## Goal of the exercise
Bring together all lines from the listing below that contain the string "unit".

--- Data shown Enclosed Below ---

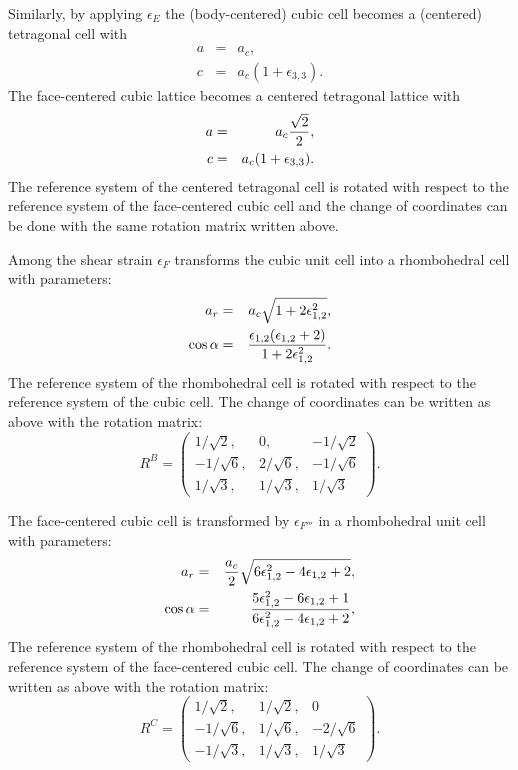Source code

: \documentclass[12pt,a4paper,twoside]{report}
\begin{document}
Similarly, by applying $\epsilon_E$ the (body-centered) cubic
cell becomes a (centered) tetragonal cell with
\begin{eqnarray}
a&=&a_c,   \\
c&=&a_c (1+\epsilon_{3,3}).
\end{eqnarray}
The face-centered cubic lattice becomes a centered tetragonal lattice with
\begin{eqnarray}
a&=&a_c {\sqrt{2}\over 2},   \\
c&=&a_c (1+\epsilon_{3,3}).
\end{eqnarray}
The reference system of the centered tetragonal
cell is rotated with respect to the reference system of the face-centered
cubic cell and the change of coordinates can be done with the same rotation 
matrix written above.

Among the shear strain $\epsilon_F$
transforms the cubic unit cell into a rhombohedral cell with
parameters:
\begin{eqnarray}
a_r&=& a_c \sqrt{1+2\epsilon_{1,2}^2}, \\
\cos\alpha &=& {\epsilon_{1,2} (\epsilon_{1,2} + 2) \over 
1 + 2 \epsilon_{1,2}^2 }.
\end{eqnarray}
The reference system of the rhombohedral cell is rotated with respect to
the reference system of the cubic cell. The change of coordinates can
be written as above with the rotation matrix:
\begin{equation}
R^B=\left( \begin{array}{ccc}
1/\sqrt{2}, & 0, & -1/\sqrt{2}
\\
-1/\sqrt{6}, & 2/\sqrt{6}, & -1/\sqrt{6}
\\
1/\sqrt{3}, & 1/\sqrt{3}, & 1/\sqrt{3}
\end{array}
\right).
\end{equation}

The face-centered cubic cell is transformed by $\epsilon_{F'''}$
in a rhombohedral unit cell with parameters:
\begin{eqnarray}
a_r&=& {a_c \over 2} \sqrt{6 \epsilon_{1,2}^2-4 \epsilon_{1,2} +2}, \\
\cos\alpha &=& {5\epsilon_{1,2}^2- 6\epsilon_{1,2} + 1 \over 
6\epsilon_{1,2}^2 - 4\epsilon_{1,2}+2 },
\end{eqnarray}
The reference system of the rhombohedral cell is rotated with respect to
the reference system of the face-centered cubic cell. 
The change of coordinates can be written as above with the rotation matrix:
\begin{equation}
R^C=\left( \begin{array}{ccc}
1/\sqrt{2}, & 1/\sqrt{2}, & 0 \\
-1/\sqrt{6}, & 1/\sqrt{6}, & -2/\sqrt{6}
\\
-1/\sqrt{3}, & 1/\sqrt{3}, & 1/\sqrt{3}
\end{array}
\right).
\end{equation}
\end{document}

--- End of Enclosed Data shown ---

## Solution to this exercise
transforms the cubic unit cell into a rhombohedral cell with
in a rhombohedral unit cell with parameters:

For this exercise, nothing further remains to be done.